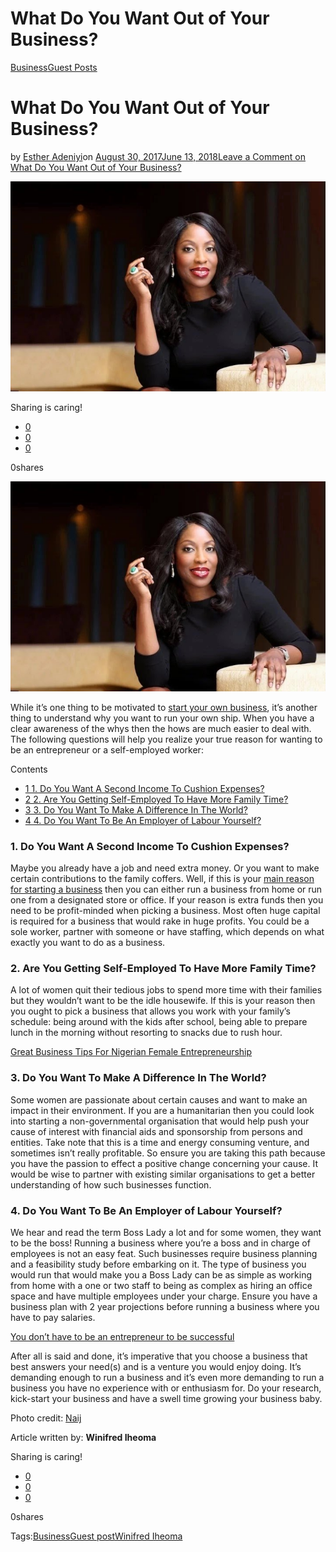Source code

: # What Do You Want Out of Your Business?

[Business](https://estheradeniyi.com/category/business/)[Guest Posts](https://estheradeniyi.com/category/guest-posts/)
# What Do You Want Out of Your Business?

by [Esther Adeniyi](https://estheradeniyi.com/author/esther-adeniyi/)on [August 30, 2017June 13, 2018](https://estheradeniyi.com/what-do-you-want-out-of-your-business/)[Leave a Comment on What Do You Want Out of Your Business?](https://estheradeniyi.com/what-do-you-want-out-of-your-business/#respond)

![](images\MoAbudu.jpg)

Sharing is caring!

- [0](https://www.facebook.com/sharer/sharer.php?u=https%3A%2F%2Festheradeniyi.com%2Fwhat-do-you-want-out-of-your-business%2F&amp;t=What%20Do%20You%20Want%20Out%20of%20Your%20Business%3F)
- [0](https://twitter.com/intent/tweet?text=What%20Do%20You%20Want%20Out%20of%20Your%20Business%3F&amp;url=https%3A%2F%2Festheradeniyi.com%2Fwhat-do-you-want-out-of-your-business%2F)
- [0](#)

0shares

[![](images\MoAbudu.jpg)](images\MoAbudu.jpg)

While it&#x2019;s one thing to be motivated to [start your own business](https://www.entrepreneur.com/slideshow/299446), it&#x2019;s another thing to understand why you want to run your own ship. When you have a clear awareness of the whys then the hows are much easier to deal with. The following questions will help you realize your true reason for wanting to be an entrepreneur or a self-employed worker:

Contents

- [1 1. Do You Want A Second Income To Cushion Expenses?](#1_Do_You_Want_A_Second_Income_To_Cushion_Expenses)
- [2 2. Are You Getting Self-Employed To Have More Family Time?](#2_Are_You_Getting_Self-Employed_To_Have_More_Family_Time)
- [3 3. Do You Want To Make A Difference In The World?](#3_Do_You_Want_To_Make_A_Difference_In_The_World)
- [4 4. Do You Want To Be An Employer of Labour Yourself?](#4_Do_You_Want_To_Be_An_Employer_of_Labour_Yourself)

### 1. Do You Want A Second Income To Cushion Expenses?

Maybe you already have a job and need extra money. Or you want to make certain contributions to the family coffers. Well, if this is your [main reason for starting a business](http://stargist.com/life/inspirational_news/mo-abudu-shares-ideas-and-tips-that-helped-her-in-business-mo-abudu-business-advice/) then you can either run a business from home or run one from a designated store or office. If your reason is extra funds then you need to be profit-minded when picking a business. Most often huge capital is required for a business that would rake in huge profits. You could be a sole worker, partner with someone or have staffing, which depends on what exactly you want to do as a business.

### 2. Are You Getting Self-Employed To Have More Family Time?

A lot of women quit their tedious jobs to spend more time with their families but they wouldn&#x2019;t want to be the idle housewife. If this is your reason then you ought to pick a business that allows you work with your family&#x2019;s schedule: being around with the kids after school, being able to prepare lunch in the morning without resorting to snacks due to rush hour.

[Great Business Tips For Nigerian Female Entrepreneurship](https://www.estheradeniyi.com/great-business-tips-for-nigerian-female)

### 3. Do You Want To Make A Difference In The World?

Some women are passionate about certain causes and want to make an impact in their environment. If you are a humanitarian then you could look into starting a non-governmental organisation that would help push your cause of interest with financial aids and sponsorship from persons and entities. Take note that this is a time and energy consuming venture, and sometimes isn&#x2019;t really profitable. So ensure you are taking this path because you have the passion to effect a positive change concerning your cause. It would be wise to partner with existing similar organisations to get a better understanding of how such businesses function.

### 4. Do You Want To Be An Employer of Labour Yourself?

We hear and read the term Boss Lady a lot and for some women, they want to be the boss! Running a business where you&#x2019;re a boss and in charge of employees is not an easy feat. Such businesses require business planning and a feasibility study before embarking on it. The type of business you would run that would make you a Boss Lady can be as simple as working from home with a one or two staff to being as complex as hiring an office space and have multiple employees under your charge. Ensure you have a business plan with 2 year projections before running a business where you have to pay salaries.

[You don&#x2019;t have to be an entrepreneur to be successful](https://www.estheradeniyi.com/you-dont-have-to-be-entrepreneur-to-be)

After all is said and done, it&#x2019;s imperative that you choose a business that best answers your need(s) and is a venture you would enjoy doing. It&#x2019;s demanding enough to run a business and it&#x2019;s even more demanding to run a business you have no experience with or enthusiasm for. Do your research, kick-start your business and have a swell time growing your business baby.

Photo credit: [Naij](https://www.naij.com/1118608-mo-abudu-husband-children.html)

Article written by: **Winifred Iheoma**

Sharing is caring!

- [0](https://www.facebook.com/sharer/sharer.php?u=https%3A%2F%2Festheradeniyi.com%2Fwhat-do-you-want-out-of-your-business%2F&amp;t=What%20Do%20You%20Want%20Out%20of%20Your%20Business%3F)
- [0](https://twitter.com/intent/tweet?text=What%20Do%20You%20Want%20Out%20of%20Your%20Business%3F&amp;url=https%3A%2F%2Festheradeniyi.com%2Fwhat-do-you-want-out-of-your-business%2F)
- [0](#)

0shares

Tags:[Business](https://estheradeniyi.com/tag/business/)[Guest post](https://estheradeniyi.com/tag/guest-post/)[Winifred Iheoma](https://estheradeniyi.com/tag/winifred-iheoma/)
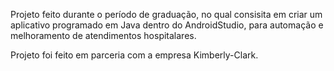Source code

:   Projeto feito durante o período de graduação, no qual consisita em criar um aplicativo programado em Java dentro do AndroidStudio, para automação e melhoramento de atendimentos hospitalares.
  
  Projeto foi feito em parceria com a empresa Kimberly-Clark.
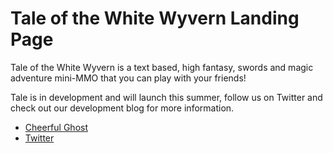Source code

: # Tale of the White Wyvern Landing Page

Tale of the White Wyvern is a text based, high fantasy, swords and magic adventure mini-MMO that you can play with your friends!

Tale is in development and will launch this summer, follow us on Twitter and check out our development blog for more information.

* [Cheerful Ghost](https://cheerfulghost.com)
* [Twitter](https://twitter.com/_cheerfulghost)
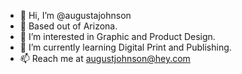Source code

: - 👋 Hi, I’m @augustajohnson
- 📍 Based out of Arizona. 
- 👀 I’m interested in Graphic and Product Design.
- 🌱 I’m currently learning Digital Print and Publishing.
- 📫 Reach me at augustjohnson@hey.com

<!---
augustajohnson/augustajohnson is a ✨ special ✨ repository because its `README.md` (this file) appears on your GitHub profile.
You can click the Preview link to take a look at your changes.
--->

==

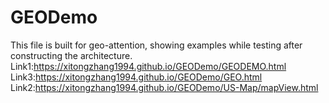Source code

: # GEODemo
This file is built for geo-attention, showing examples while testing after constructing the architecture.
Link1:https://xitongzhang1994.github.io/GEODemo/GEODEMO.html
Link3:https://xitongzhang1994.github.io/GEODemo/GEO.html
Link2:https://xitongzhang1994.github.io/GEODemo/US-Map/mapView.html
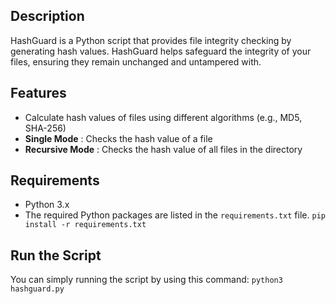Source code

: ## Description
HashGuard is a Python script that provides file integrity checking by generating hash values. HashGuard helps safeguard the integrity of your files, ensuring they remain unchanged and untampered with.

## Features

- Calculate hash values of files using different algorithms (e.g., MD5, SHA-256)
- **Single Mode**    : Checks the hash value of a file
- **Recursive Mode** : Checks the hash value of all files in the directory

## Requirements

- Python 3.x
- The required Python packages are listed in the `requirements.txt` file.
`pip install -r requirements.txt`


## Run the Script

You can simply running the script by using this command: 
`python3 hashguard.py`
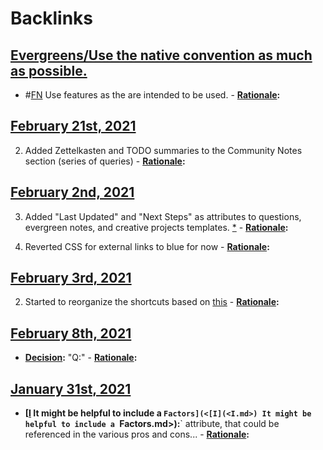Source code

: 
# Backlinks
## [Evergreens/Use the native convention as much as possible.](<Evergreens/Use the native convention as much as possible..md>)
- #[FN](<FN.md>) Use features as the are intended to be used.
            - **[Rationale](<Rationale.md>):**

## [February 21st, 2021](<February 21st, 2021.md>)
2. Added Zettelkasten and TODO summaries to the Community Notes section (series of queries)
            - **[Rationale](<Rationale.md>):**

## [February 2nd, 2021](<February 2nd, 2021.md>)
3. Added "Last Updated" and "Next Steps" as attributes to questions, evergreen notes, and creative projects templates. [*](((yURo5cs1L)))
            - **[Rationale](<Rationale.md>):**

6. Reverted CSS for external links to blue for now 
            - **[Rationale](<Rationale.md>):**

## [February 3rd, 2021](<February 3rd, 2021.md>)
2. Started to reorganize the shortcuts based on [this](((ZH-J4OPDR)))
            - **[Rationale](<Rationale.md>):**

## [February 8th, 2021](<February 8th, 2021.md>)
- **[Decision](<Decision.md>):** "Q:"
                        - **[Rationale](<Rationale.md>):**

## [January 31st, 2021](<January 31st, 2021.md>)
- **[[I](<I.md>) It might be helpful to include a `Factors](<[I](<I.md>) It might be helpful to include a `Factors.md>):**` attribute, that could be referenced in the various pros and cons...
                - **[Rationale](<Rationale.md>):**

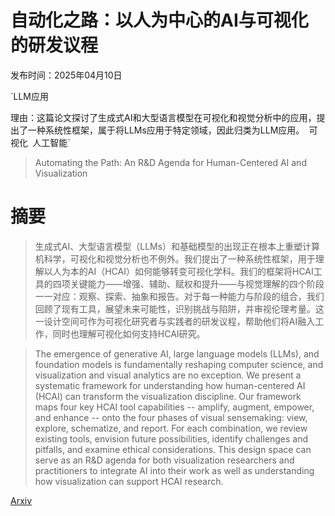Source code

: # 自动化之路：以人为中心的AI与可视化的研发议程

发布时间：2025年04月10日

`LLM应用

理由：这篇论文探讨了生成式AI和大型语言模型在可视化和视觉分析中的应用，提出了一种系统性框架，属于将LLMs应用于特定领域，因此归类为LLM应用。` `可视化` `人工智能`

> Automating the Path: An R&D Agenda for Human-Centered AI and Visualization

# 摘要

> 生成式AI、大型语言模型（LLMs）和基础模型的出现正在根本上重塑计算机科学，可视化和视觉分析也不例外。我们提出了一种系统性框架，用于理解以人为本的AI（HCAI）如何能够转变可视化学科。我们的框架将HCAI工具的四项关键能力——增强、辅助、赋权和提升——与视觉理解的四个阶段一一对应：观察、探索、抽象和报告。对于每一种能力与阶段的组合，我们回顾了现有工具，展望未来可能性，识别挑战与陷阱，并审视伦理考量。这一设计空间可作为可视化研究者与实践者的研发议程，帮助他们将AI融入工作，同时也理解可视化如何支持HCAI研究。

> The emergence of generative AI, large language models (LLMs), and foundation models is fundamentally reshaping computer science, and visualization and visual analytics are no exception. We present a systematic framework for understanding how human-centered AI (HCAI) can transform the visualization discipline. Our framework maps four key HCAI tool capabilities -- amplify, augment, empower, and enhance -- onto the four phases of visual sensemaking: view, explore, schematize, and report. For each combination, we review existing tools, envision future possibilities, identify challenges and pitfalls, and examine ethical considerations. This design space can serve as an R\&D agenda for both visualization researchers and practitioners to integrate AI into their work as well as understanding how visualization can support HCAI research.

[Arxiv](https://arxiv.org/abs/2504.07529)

**Activity:** Transcribe the records above from the line holding "2. Added Zettelkasten" down to the line holding "## [February 8th, 2021](<February", inclusive, without adding anything.

**Answer:**
2. Added Zettelkasten and TODO summaries to the Community Notes section (series of queries)
            - **[Rationale](<Rationale.md>):**

## [February 2nd, 2021](<February 2nd, 2021.md>)
3. Added "Last Updated" and "Next Steps" as attributes to questions, evergreen notes, and creative projects templates. [*](((yURo5cs1L)))
            - **[Rationale](<Rationale.md>):**

6. Reverted CSS for external links to blue for now 
            - **[Rationale](<Rationale.md>):**

## [February 3rd, 2021](<February 3rd, 2021.md>)
2. Started to reorganize the shortcuts based on [this](((ZH-J4OPDR)))
            - **[Rationale](<Rationale.md>):**

## [February 8th, 2021](<February 8th, 2021.md>)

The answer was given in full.